Single by Haim

from the album Days Are Gone
- B-side: "Send Me Down"
- Released: November 8, 2012
- Recorded: 2012
- Genre: Pop rock; indie rock;
- Length: 3:52 (album version) 3:32 (radio edit)
- Label: Polydor; Neon Gold;
- Songwriter(s): Alana Haim; Danielle Haim; Este Haim;
- Producer(s): James Ford; Haim;

Haim singles chronology
| "Forever" (2012) | "Don't Save Me" (2012) | "Falling" (2013) |

Music video
- "Don't Save Me" on YouTube

= Don't Save Me (Haim song) =

2012 single by Haim

"Don't Save Me" is a song by American rock band Haim. The song was released in the United Kingdom on November 8, 2012. It was featured on their debut studio album, Days Are Gone, released in 2013. On December 23, 2012, the song entered the UK Singles Chart at number 74. On January 6, 2013, the song re-entered the UK Singles Chart at number 51, climbing to number 32 the following week. The song premiered on BBC Radio 1 as Zane Lowe's 'Hottest Record' on October 16, 2012. A music video to accompany the release of "Don't Save Me" was first released onto YouTube on November 26, 2012, at a total length of three minutes and fifty-six seconds. On November 23, 2013, the band performed the song on Saturday Night Live. The song impacted radio on October 14, 2014.

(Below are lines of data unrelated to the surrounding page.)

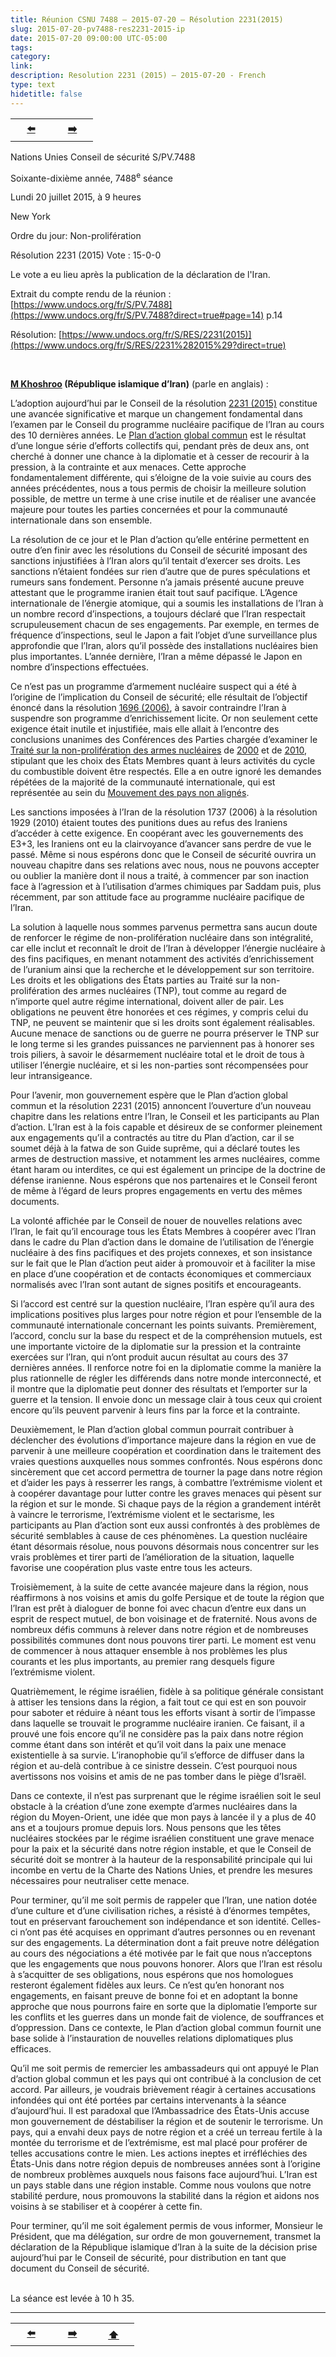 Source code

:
 ```yaml
---
title: Réunion CSNU 7488 – 2015-07-20 – Résolution 2231(2015)
slug: 2015-07-20-pv7488-res2231-2015-ip
date: 2015-07-20 09:00:00 UTC-05:00
tags: 
category: 
link: 
description: Resolution 2231 (2015) – 2015-07-20 - French
type: text
hidetitle: false
---
```


<table><tr>
  <th scope="col" style="width: 50px;"><a href="/fr/statement/2010-06-09-pv6335-res1929-2010-ip/">⬅️</a></th>
  <th scope="col" style="width: 50px;"><a href="/fr/statement1/introduction1/">➡️</a></th>    
</tr></table>

Nations Unies Conseil de sécurité S/PV.7488

Soixante-dixième année, 7488<sup>e</sup> séance

Lundi 20 juillet 2015, à 9 heures

New York

Ordre du jour: Non-prolifération

Résolution 2231 (2015) Vote : 15-0-0

Le vote a eu lieu après la publication de la déclaration de l'Iran.

Extrait du compte rendu de la réunion : [https://www.undocs.org/fr/S/PV.7488](https://www.undocs.org/fr/S/PV.7488?direct=true#page=14) p.14

Résolution: [https://www.undocs.org/fr/S/RES/2231(2015)](https://www.undocs.org/fr/S/RES/2231%282015%29?direct=true)

<br>

**[M Khoshroo](https://fr.wikipedia.org/wiki/Gholamali_Khoshroo)  (République islamique d’Iran)** (parle en anglais) : 

L’adoption aujourd’hui par le Conseil de la résolution [2231 (2015)](https://www.undocs.org/fr/S/RES/2231%282015%29?direct=true) constitue une avancée significative et marque un changement fondamental dans l’examen par le Conseil du programme nucléaire pacifique de l’Iran au cours des 10 dernières années. Le [Plan d’action global commun](https://www.undocs.org/fr/S/RES/2231%282015%29?direct=true#page=8) est le résultat d’une longue série d’efforts collectifs qui, pendant près de deux ans, ont cherché à donner une chance à la diplomatie et à cesser de recourir à la pression, à la contrainte et aux menaces. Cette approche fondamentalement différente, qui s’éloigne de la voie suivie au cours des années précédentes, nous a tous permis de choisir la meilleure solution possible, de mettre un terme à une crise inutile et de réaliser une avancée majeure pour toutes les parties concernées et pour la communauté internationale dans son ensemble.

La résolution de ce jour et le Plan d’action qu’elle entérine permettent en outre d’en finir avec les résolutions du Conseil de sécurité imposant des sanctions injustifiées à l’Iran alors qu’il tentait d’exercer ses droits. Les sanctions n’étaient fondées sur rien d’autre que de pures spéculations et rumeurs sans fondement. Personne n’a jamais présenté aucune preuve attestant que le programme iranien était tout sauf pacifique. L’Agence internationale de l’énergie atomique, qui a soumis les installations de l’Iran à un nombre record d’inspections, a toujours déclaré que l’Iran respectait scrupuleusement chacun de ses engagements. Par exemple, en termes de fréquence d’inspections, seul le Japon a fait l’objet d’une surveillance plus approfondie que l’Iran, alors qu’il possède des installations nucléaires bien plus importantes. L’année dernière, l’Iran a même dépassé le Japon en nombre d’inspections effectuées.

Ce n’est pas un programme d’armement nucléaire suspect qui a été à l’origine de l’implication du Conseil de sécurité; elle résultait de l’objectif énoncé dans la résolution [1696 (2006)](https://www.undocs.org/en/S/RES/1696%282006%29?direct=true), à savoir contraindre l’Iran à suspendre son programme d’enrichissement licite. Or non seulement cette exigence était inutile et injustifiée, mais elle allait à l’encontre des conclusions unanimes des Conférences des Parties chargée d’examiner le [Traité sur la non-prolifération des armes nucléaires](https://www.iaea.org/sites/default/files/publications/documents/infcircs/1970/infcirc140.pdf?direct=true) de [2000](https://www.iaea.org/topics/npt-review-conferences?direct=true) et de [2010](https://www.un.org/en/conf/npt/2010/direct=true), stipulant que les choix des États Membres quant à leurs activités du cycle du combustible doivent être respectés. Elle a en outre ignoré les demandes répétées de la majorité de la communauté internationale, qui est représentée au sein du [Mouvement des pays non alignés](https://fr.wikipedia.org/wiki/Non-Aligned_Movement).

Les sanctions imposées à l’Iran de la résolution 1737 (2006) à la résolution 1929 (2010) étaient toutes des punitions dues au refus des Iraniens d’accéder à cette exigence. En coopérant avec les gouvernements des E3+3, les Iraniens ont eu la clairvoyance d’avancer sans perdre de vue le passé. Même si nous espérons donc que le Conseil de sécurité ouvrira un nouveau chapitre dans ses relations avec nous, nous ne pouvons accepter ou oublier la manière dont il nous a traité, à commencer par son inaction face à l’agression et à l’utilisation d’armes chimiques par Saddam puis, plus récemment, par son attitude face au programme nucléaire pacifique de l’Iran.

La solution à laquelle nous sommes parvenus permettra sans aucun doute de renforcer le régime de non-prolifération nucléaire dans son intégralité, car elle inclut et reconnaît le droit de l’Iran à développer l’énergie nucléaire à des fins pacifiques, en menant notamment des activités d’enrichissement de l’uranium ainsi que la recherche et le développement sur son territoire. Les droits et les obligations des États parties au Traité sur la non-prolifération des armes nucléaires (TNP), tout comme au regard de n’importe quel autre régime international, doivent aller de pair. Les obligations ne peuvent être honorées et ces régimes, y compris celui du TNP, ne peuvent se maintenir que si les droits sont également réalisables. Aucune menace de sanctions ou de guerre ne pourra préserver le TNP sur le long terme si les grandes puissances ne parviennent pas à honorer ses trois piliers, à savoir le désarmement nucléaire total et le droit de tous à utiliser l’énergie nucléaire, et si les non-parties sont récompensées pour leur intransigeance.

Pour l’avenir, mon gouvernement espère que le Plan d’action global commun et la résolution 2231 (2015) annoncent l’ouverture d’un nouveau chapitre dans les relations entre l’Iran, le Conseil et les participants au Plan d’action. L’Iran est à la fois capable et désireux de se conformer pleinement aux engagements qu’il a contractés au titre du Plan d’action, car il se soumet déjà à la fatwa de son Guide suprême, qui a déclaré toutes les armes de destruction massive, et notamment les armes nucléaires, comme étant haram ou interdites, ce qui est également un principe de la doctrine de défense iranienne. Nous espérons que nos partenaires et le Conseil feront de même à l’égard de leurs propres engagements en vertu des mêmes documents.

La volonté affichée par le Conseil de nouer de nouvelles relations avec l’Iran, le fait qu’il encourage tous les États Membres à coopérer avec l’Iran dans le cadre du Plan d’action dans le domaine de l’utilisation de l’énergie nucléaire à des fins pacifiques et des projets connexes, et son insistance sur le fait que le Plan d’action peut aider à promouvoir et à faciliter la mise en place d’une coopération et de contacts économiques et commerciaux normalisés avec l’Iran sont autant de signes positifs et encourageants.

Si l’accord est centré sur la question nucléaire, l’Iran espère qu’il aura des implications positives plus larges pour notre région et pour l’ensemble de la communauté internationale concernant les points suivants. Premièrement, l’accord, conclu sur la base du respect et de la compréhension mutuels, est une importante victoire de la diplomatie sur la pression et la contrainte exercées sur l’Iran, qui n’ont produit aucun résultat au cours des 37 dernières années. Il renforce notre foi en la diplomatie comme la manière la plus rationnelle de régler les différends dans notre monde interconnecté, et il montre que la diplomatie peut donner des résultats et l’emporter sur la guerre et la tension. Il envoie donc un message clair à tous ceux qui croient encore qu’ils peuvent parvenir à leurs fins par la force et la contrainte.

Deuxièmement, le Plan d’action global commun pourrait contribuer à déclencher des évolutions d’importance majeure dans la région en vue de parvenir à une meilleure coopération et coordination dans le traitement des vraies questions auxquelles nous sommes confrontés. Nous espérons donc sincèrement que cet accord permettra de tourner la page dans notre région et d’aider les pays à resserrer les rangs, à combattre l’extrémisme violent et à coopérer davantage pour lutter contre les graves menaces qui pèsent sur la région et sur le monde. Si chaque pays de la région a grandement intérêt à vaincre le terrorisme, l’extrémisme violent et le sectarisme, les participants au Plan d’action sont eux aussi confrontés à des problèmes de sécurité semblables à cause de ces phénomènes. La question nucléaire étant désormais résolue, nous pouvons désormais nous concentrer sur les vrais problèmes et tirer parti de l’amélioration de la situation, laquelle favorise une coopération plus vaste entre tous les acteurs.

Troisièmement, à la suite de cette avancée majeure dans la région, nous réaffirmons à nos voisins et amis du golfe Persique et de toute la région que l’Iran est prêt à dialoguer de bonne foi avec chacun d’entre eux dans un esprit de respect mutuel, de bon voisinage et de fraternité. Nous avons de nombreux défis communs à relever dans notre région et de nombreuses possibilités communes dont nous pouvons tirer parti. Le moment est venu de commencer à nous attaquer ensemble à nos problèmes les plus courants et les plus importants, au premier rang desquels figure l’extrémisme violent. 

Quatrièmement, le régime israélien, fidèle à sa politique générale consistant à attiser les tensions dans la région, a fait tout ce qui est en son pouvoir pour saboter et réduire à néant tous les efforts visant à sortir de l’impasse dans laquelle se trouvait le programme nucléaire iranien. Ce faisant, il a prouvé une fois encore qu’il ne considère pas la paix dans notre région comme étant dans son intérêt et qu’il voit dans la paix une menace existentielle à sa survie. L’iranophobie qu’il s’efforce de diffuser dans la région et au-delà contribue à ce sinistre dessein. C’est pourquoi nous avertissons nos voisins et amis de ne pas tomber dans le piège d’Israël.

Dans ce contexte, il n’est pas surprenant que le régime israélien soit le seul obstacle à la création d’une zone exempte d’armes nucléaires dans la région du Moyen-Orient, une idée que mon pays à lancée il y a plus de 40 ans et a toujours promue depuis lors. Nous pensons que les têtes nucléaires stockées par le régime israélien constituent une grave menace pour la paix et la sécurité dans notre région instable, et que le Conseil de sécurité doit se montrer à la hauteur de la responsabilité principale qui lui incombe en vertu de la Charte des Nations Unies, et prendre les mesures nécessaires pour neutraliser cette menace.

Pour terminer, qu’il me soit permis de rappeler que l’Iran, une nation dotée d’une culture et d’une civilisation riches, a résisté à d’énormes tempêtes, tout en préservant farouchement son indépendance et son identité. Celles-ci n’ont pas été acquises en opprimant d’autres personnes ou en revenant sur des engagements. La détermination dont a fait preuve notre délégation au cours des négociations a été motivée par le fait que nous n’acceptons que les engagements que nous pouvons honorer. Alors que l’Iran est résolu à s’acquitter de ses obligations, nous espérons que nos homologues resteront également fidèles aux leurs. Ce n’est qu’en honorant nos engagements, en faisant preuve de bonne foi et en adoptant la bonne approche que nous pourrons faire en sorte que la diplomatie l’emporte sur les conflits et les guerres dans un monde fait de violence, de souffrances et d’oppression. Dans ce contexte, le Plan d’action global commun fournit une base solide à l’instauration de nouvelles relations diplomatiques plus efficaces.

Qu’il me soit permis de remercier les ambassadeurs qui ont appuyé le Plan d’action global commun et les pays qui ont contribué à la conclusion de cet accord. Par ailleurs, je voudrais brièvement réagir à certaines accusations infondées qui ont été portées par certains intervenants à la séance d’aujourd’hui. Il est paradoxal que l’Ambassadrice des États-Unis accuse mon gouvernement de déstabiliser la région et de soutenir le terrorisme. Un pays, qui a envahi deux pays de notre région et a créé un terreau fertile à la montée du terrorisme et de l’extrémisme, est mal placé pour proférer de telles accusations contre le mien. Les actions ineptes et irréfléchies des États-Unis dans notre région depuis de nombreuses années sont à l’origine de nombreux problèmes auxquels nous faisons face aujourd’hui. L’Iran est un pays stable dans une région instable. Comme nous voulons que notre stabilité perdure, nous promouvons la stabilité dans la région et aidons nos voisins à se stabiliser et à coopérer à cette fin.

Pour terminer, qu’il me soit également permis de vous informer, Monsieur le Président, que ma délégation, sur ordre de mon gouvernement, transmet la déclaration de la République islamique d’Iran à la suite de la décision prise aujourd’hui par le Conseil de sécurité, pour distribution en tant que document du Conseil de sécurité.

<br>
La séance est levée à 10 h 35.

<hr>
<table><tr>
  <th scope="col" style="width: 50px;"><a href="/fr/statement/2010-06-09-pv6335-res1929-2010-ip/">⬅️</a></th>
  <th scope="col" style="width: 50px;"><a href="/fr/statement1/introduction1/">➡️</a></th>
  <th scope="col" style="width: 50px;"><a href="/fr/statement/2015-07-20-pv7488-res2231-2015-ip/">⬆️</a></th>      
</tr></table>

The 7" single was released by Neon Gold Records on December 10, 2012.

==Track listing==
- 7" single and digital download
1. "Don't Save Me" – 3:52
2. "Send Me Down" – 4:19

- 10" single
Side A:
1. "Don't Save Me" – 3:52
2. "Send Me Down" – 4:19
Side B:
1. "Don't Save Me" – 5:17 (Cyril Hahn Remix)

==Charts==

| Chart (2012–13) | Peak position |
|---|---|
| Australia (ARIA) | 66 |
| Belgium (Ultratop 50 Flanders) | 28 |
| Ireland (IRMA) | 70 |
| Scotland (OCC) | 32 |
| Switzerland Airplay (Schweizer Hitparade) | 61 |
| UK Singles (OCC) | 32 |

==Certifications==

| Region | Certification | Certified units/sales |
| Australia (ARIA) | Gold | 35,000^{^} |
^{^} Shipments figures based on certification alone.